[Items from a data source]
--- START ---

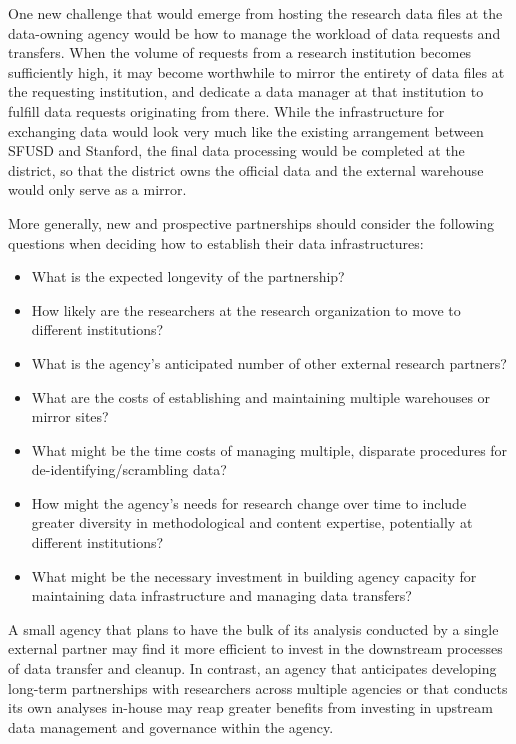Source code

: \documentclass[
]{WileySix}
\providecommand{\tightlist}{%
  \setlength{\itemsep}{0pt}\setlength{\parskip}{0pt}}
\begin{document}
One new challenge that would emerge from hosting the research data files at the data-owning agency would be how to manage the workload of data requests and transfers. When the volume of requests from a research institution becomes sufficiently high, it may become worthwhile to mirror the entirety of data files at the requesting institution, and dedicate a data manager at that institution to fulfill data requests originating from there. While the infrastructure for exchanging data would look very much like the existing arrangement between SFUSD and Stanford, the final data processing would be completed at the district, so that the district owns the official data and the external warehouse would only serve as a mirror.

More generally, new and prospective partnerships should consider the following questions when deciding how to establish their data infrastructures:

\begin{itemize}
\tightlist
\item
  What is the expected longevity of the partnership?
\item
  How likely are the researchers at the research organization to move to different institutions?
\item
  What is the agency's anticipated number of other external research partners?
\item
  What are the costs of establishing and maintaining multiple warehouses or mirror sites?
\item
  What might be the time costs of managing multiple, disparate procedures for de-identifying/scrambling data?
\item
  How might the agency's needs for research change over time to include greater diversity in methodological and content expertise, potentially at different institutions?
\item
  What might be the necessary investment in building agency capacity for maintaining data infrastructure and managing data transfers?
\end{itemize}

A small agency that plans to have the bulk of its analysis conducted by a single external partner may find it more efficient to invest in the downstream processes of data transfer and cleanup. In contrast, an agency that anticipates developing long-term partnerships with researchers across multiple agencies or that conducts its own analyses in-house may reap greater benefits from investing in upstream data management and governance within the agency.
\end{document}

--- END ---

> **TASK TO CARRY OUT**
All lines of the entries above where "time" turns up should be reported.

> **ANSWER TO THE EXERCISE**
  What might be the time costs of managing multiple, disparate procedures for de-identifying/scrambling data?
  How might the agency's needs for research change over time to include greater diversity in methodological and content expertise, potentially at different institutions?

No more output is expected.